[Data for review Boundary: Start]

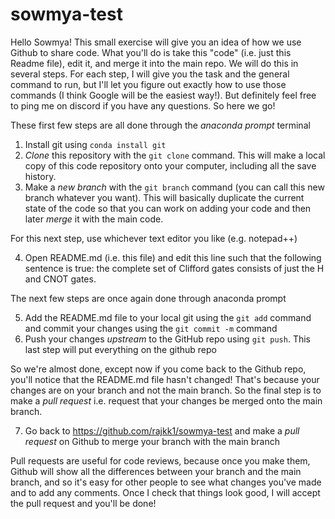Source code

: # sowmya-test

Hello Sowmya! This small exercise will give you an idea of how we use Github to share code. What you'll do is take this "code" (i.e. just this Readme file), edit it, and merge it into the main repo. We will do this in several steps. For each step, I will give you the task and the general command to run, but I'll let you figure out exactly how to use those commands (I think Google will be the easiest way!). But definitely feel free to ping me on discord if you have any questions. So here we go!

These first few steps are all done through the _anaconda prompt_ terminal
1. Install git using `conda install git`
2. _Clone_ this repository with the `git clone` command. This will make a local copy of this code repository onto your computer, including all the save history.
3. Make a _new branch_ with the `git branch` command (you can call this new branch whatever you want). This will basically duplicate the current state of the code so that you can work on adding your code and then later _merge_ it with the main code.

For this next step, use whichever text editor you like (e.g. notepad++)

4. Open README.md (i.e. this file) and edit this line such that the following sentence is true: the complete set of Clifford gates consists of just the H and CNOT gates.  

The next few steps are once again done through anaconda prompt

5. Add the README.md file to your local git using the `git add` command and commit your changes using the `git commit -m` command
6. Push your changes _upstream_ to the GitHub repo using `git push`. This last step will put everything on the github repo

So we're almost done, except now if you come back to the Github repo, you'll notice that the README.md file hasn't changed! That's because your changes are on your branch and not the main branch. So the final step is to make a _pull request_ i.e. request that your changes be merged onto the main branch.

7. Go back to https://github.com/rajkk1/sowmya-test and make a _pull request_ on Github to merge your branch with the main branch

Pull requests are useful for code reviews, because once you make them, Github will show all the differences between your branch and the main branch, and so it's easy for other people to see what changes you've made and to add any comments. Once I check that things look good, I will accept the pull request and you'll be done!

[Data for review Boundary: End]

* What you are asked to do:
Begin with the first line of the records and repeat every line up to the one with "2. _Clone_ this", counting that line too. Pictures are not part of the copy.

* Completed exercise:
Source code

: # sowmya-test

Hello Sowmya! This small exercise will give you an idea of how we use Github to share code. What you'll do is take this "code" (i.e. just this Readme file), edit it, and merge it into the main repo. We will do this in several steps. For each step, I will give you the task and the general command to run, but I'll let you figure out exactly how to use those commands (I think Google will be the easiest way!). But definitely feel free to ping me on discord if you have any questions. So here we go!

These first few steps are all done through the _anaconda prompt_ terminal
1. Install git using `conda install git`
2. _Clone_ this repository with the `git clone` command. This will make a local copy of this code repository onto your computer, including all the save history.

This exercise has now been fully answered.